Le premier est en principe favorable au libre choix de l'école de leurs enfants par les parents et le second y est par principe hostile. Nicolas Sarkozy l'a montré, avec un assouplissement de la carte scolaire, alors que Vincent Peillon, responsable du secteur éducation dans l'équipe de campagne de François Hollande a déclaré : "Nous rétablirons donc la carte scolaire en cherchant des périmètres qui autoriseront cette mixité scolaire." Et "D'où notre position [.] pour permettre que le public regagne sur le privé." (Le Monde du 10 avril).
Du point de vue qui est le nôtre, celui de la liberté d'enseignement, il ne fait donc pas de doute que l'élection de M Sarkozy est hautement préférable à celle de M. Hollande.
Au-delà de cet arbitrage, que nos lecteurs auront très bien su faire sans attendre mon avis, à quoi devons-nous nous attendre selon le résultat des urnes ?
Certainement pas au grand bouleversement que serait, dans un cas, l'abolition de la "règle des 20/80" répartissant dans cette proportion, quelle que soit la demande des parents, les places dans le privé sous contrat et dans le public, et l'établissement du chèque scolaire ou, dans le cas contraire, la création du Grand service public unifié et laïc de l'Education nationale promis aux électeurs de François Mitterrand en 1981, et dont l'échec a laissé un cuisant souvenir à la gauche.
Je crains fort qu'aucun des candidats n'ait la volonté de remettre en cause des méthodes pédagogiques désastreuses, en commençant par celles de l'enseignement de la lecture. Ils n'auront pas plus le courage de rétablir dans le cursus scolaire une sélection des élèves en fonction de leurs aptitudes.
Le système de notation en licence, mis en place à la rentrée 2011, qui permet de compenser les notes d'enseignement fondamental d'un semestre avec des notes d'enseignements secondaires obtenus pendant d'autres périodes et supprime les notes éliminatoires, illustre bien ce refus de toute sélection; parce qu'il faut, précise le cabinet de Laurent Wauquiez, ministre de l'enseignement supérieur, " trouver un équilibre entre les exigences disciplinaires et la nécessité de tenir compte des publics diversifiés dont le niveau peut être hétérogène et dont les attentes sont différentes."

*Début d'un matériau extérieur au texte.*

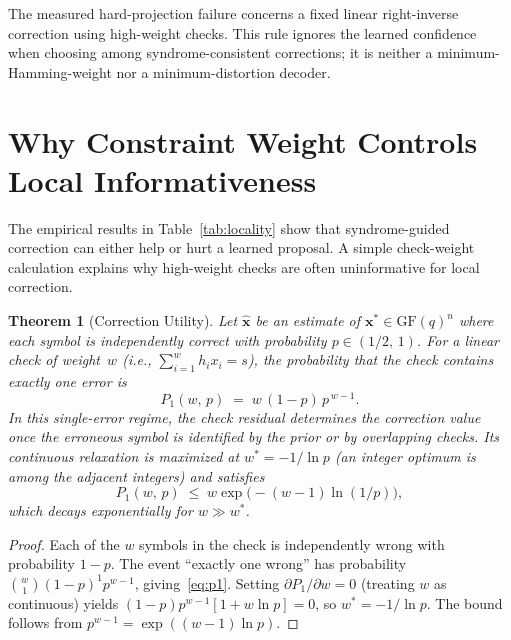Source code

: \documentclass[11pt,a4paper]{article}
\newtheorem{theorem}{Theorem}
\begin{document}
The measured hard-projection failure concerns a fixed linear
right-inverse correction using high-weight checks. This rule ignores the
learned confidence when choosing among syndrome-consistent corrections;
it is neither a minimum-Hamming-weight nor a minimum-distortion decoder.

\section{Why Constraint Weight Controls Local Informativeness}
\label{sec:theory}

The empirical results in Table~\ref{tab:locality} show that
syndrome-guided correction can either help or hurt a learned proposal. A simple
check-weight calculation explains why high-weight checks are often
uninformative for local correction.

\begin{theorem}[Correction Utility]\label{thm:utility}
Let $\hat{\mathbf{x}}$ be an estimate of $\mathbf{x}^* \in
\mathrm{GF}(q)^n$ where each symbol is independently correct with
probability $p \in (1/2,\,1)$. For a linear check of weight~$w$
(i.e., $\sum_{i=1}^{w} h_i x_i = s$), the probability that the check
contains exactly one error is
\begin{equation}\label{eq:p1}
  P_1(w,\,p) \;=\; w\,(1-p)\,p^{\,w-1}.
\end{equation}
In this single-error regime, the check residual determines the correction
value once the erroneous symbol is identified by the prior or by overlapping
checks.
Its continuous relaxation is maximized at $w^* = -1/\!\ln p$
(an integer optimum is among the adjacent integers) and satisfies
\begin{equation}
  P_1(w,\,p) \;\leq\; w \exp\!\bigl(-(w-1)\ln(1/p)\bigr),
\end{equation}
which decays exponentially for $w \gg w^*$.
\end{theorem}

\begin{proof}
Each of the $w$ symbols in the check is independently wrong with
probability $1-p$. The event ``exactly one wrong'' has probability
$\binom{w}{1}(1-p)^1 p^{w-1}$, giving~\eqref{eq:p1}. Setting
$\partial P_1/\partial w = 0$ (treating $w$ as continuous) yields
$(1-p)p^{w-1}[1 + w\ln p] = 0$, so $w^* = -1/\!\ln p$. The bound
follows from $p^{w-1} = \exp((w{-}1)\ln p)$.
\end{proof}
\end{document}
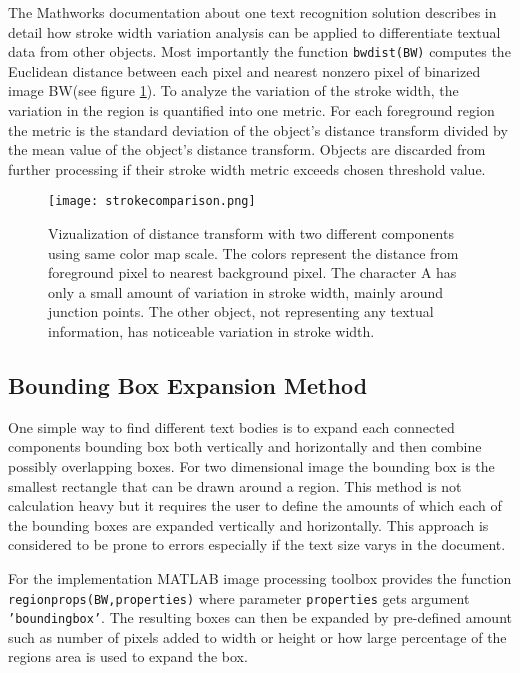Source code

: \documentclass{article}
\def\code#1{\texttt{#1}}
\begin{document}
          The Mathworks documentation about one text recognition solution describes in detail how stroke width variation analysis can be applied to differentiate textual data from other objects. \cite{MathworksTextRecognition} Most importantly the function \code{bwdist(BW)} computes the Euclidean distance between each pixel and nearest nonzero pixel of binarized image BW(see figure \ref{fig:strokewidth}). To analyze the variation of the stroke width, the variation in the region is quantified into one metric. For each foreground region the metric is the standard deviation of the object's distance transform divided by the mean value of the object's distance transform. Objects are discarded from further processing if their stroke width metric exceeds chosen threshold value.

          \begin{figure}[!ht]
            \centering
            \texttt{[image: strokecomparison.png]}
            \caption{Vizualization of distance transform with two different components using same color map scale. The colors represent the distance from foreground pixel to nearest background pixel. The character A has only a small amount of variation in stroke width, mainly around junction points. The other object, not representing any textual information, has noticeable variation in stroke width. \label{fig:strokewidth} }
          \end{figure}

        \subsection{Bounding Box Expansion Method}
          One simple way to find different text bodies is to expand each connected components bounding box both vertically and horizontally and then combine possibly overlapping boxes. For two dimensional image the bounding box is the smallest rectangle that can be drawn around a region. This method is not calculation heavy but it requires the user to define the amounts of which each of the bounding boxes are expanded vertically and horizontally. This approach is considered to be prone to errors especially if the text size varys in the document.

          For the implementation MATLAB image processing toolbox provides the function \code{regionprops(BW,properties)} where parameter \code{properties} gets argument \code{'boundingbox'}. The resulting boxes can then be expanded by pre-defined amount such as number of pixels added to width or height or how large percentage of the regions area is used to expand the box.
\end{document}

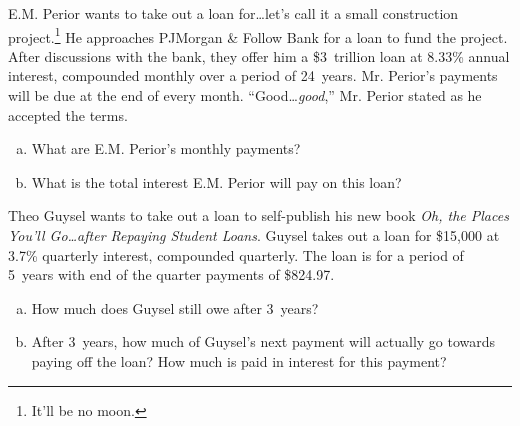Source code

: \documentclass[11pt,letterpaper]{article}
\begin{document}

 E.M. Perior wants to take out a loan for\dots let's call it a small construction project.\footnote{It'll be no moon.} He approaches PJMorgan \& Follow Bank for a loan to fund the project. After discussions with the bank, they offer him a \$3~trillion loan at 8.33\% annual interest, compounded monthly over a period of 24~years. Mr. Perior's payments will be due at the end of every month. ``Good\dots \textit{good},'' Mr. Perior stated as he accepted the terms. 
	\begin{enumerate}[(a)]
	\item What are E.M. Perior's monthly payments?
	\item What is the total interest E.M. Perior will pay on this loan?
	\end{enumerate}



\newpage



 Theo Guysel wants to take out a loan to self-publish his new book \textit{Oh, the Places You'll Go\dots after Repaying Student Loans}. Guysel takes out a loan for \$15,000 at 3.7\% quarterly interest, compounded quarterly. The loan is for a period of 5~years with end of the quarter payments of \$824.97.
	\begin{enumerate}[(a)]
	\item How much does Guysel still owe after 3~years?
	\item After 3~years, how much of Guysel's next payment will actually go towards paying off the loan? How much is paid in interest for this payment?
	\end{enumerate}
\end{document}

L'élection présidentielle ne marquera donc pas l'heure de vérité pour l'école, mais, comme les faits sont têtus, ils sauront se rappeler à celui qui sera élu. A ce titre, les indicateurs des résultats des lycées pour 2011, que vient de publier le ministère, apporte un argument, à mes yeux décisif, à ceux qui, comme nous, voient dans la liberté d'enseignement le gage de sa qualité : ce n'est pas, contrairement à ce qu'avancent généralement les partisans de l'école unique, parce que l'école publique est ouverte à tous, alors que ceux de l'école libre appartiendraient à des milieux favorisés, que cette dernière obtient de meilleurs résultats.
Recteur Armel Pécheul
Les indicateurs de résultats des lycées en 2011
Le ministère de l'Education nationale
vient de mettre en ligne sur son site, à l'adresse :
http://www.education.gouv.fr/cid3014/les-indicateurs-de-resultats-des-lycees-2011.html
des indicateurs permettant d'évaluer l'action propre de chaque lycée, à la session 2011 du baccalauréat. Ils sont établis à partir des résultats des élèves au baccalauréat et de leur parcours scolaire dans l'établissement. Ces indicateurs ont été calculés pour 4 199 lycées publics et lycées privés sous contrat (2 304 lycées d'enseignement général et technologique et 1 895 lycées professionnels) qui préparent au baccalauréat.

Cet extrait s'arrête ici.